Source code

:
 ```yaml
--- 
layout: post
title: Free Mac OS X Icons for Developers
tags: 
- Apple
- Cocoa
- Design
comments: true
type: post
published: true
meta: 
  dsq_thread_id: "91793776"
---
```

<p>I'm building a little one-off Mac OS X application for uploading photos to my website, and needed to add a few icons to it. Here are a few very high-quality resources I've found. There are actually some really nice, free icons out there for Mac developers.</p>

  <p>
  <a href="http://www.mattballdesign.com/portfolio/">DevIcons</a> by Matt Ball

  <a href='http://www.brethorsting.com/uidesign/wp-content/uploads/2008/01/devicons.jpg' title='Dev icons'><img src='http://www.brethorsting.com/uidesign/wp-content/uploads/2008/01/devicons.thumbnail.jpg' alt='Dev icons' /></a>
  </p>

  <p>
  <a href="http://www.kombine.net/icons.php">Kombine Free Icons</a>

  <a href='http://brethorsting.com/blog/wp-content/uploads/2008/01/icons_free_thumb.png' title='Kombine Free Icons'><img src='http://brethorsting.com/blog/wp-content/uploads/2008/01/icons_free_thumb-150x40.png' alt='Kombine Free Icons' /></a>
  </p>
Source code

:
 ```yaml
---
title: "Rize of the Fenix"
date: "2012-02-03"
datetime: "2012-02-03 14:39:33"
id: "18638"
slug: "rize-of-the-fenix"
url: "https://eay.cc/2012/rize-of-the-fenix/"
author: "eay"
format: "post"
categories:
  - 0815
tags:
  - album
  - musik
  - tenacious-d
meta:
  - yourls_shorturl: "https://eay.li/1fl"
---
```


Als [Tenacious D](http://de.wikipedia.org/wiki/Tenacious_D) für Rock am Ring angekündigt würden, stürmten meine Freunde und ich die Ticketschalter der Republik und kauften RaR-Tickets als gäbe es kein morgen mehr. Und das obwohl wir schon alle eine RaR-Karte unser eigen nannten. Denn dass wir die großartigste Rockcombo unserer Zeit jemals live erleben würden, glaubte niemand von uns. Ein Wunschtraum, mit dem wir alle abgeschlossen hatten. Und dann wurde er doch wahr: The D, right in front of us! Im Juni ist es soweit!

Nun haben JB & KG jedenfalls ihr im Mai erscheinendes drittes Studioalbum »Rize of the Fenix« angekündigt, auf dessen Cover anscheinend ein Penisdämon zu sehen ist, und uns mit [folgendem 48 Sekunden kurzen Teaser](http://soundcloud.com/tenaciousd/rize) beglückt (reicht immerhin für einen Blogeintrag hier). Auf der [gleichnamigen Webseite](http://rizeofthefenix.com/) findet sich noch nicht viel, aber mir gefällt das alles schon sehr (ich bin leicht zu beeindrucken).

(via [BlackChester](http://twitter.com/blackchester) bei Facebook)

**About this task**: Copy, from the data above, every line where the word "https" appears.

**Answer to this exercise**:
url: "https://eay.cc/2012/rize-of-the-fenix/"
  - yourls_shorturl: "https://eay.li/1fl"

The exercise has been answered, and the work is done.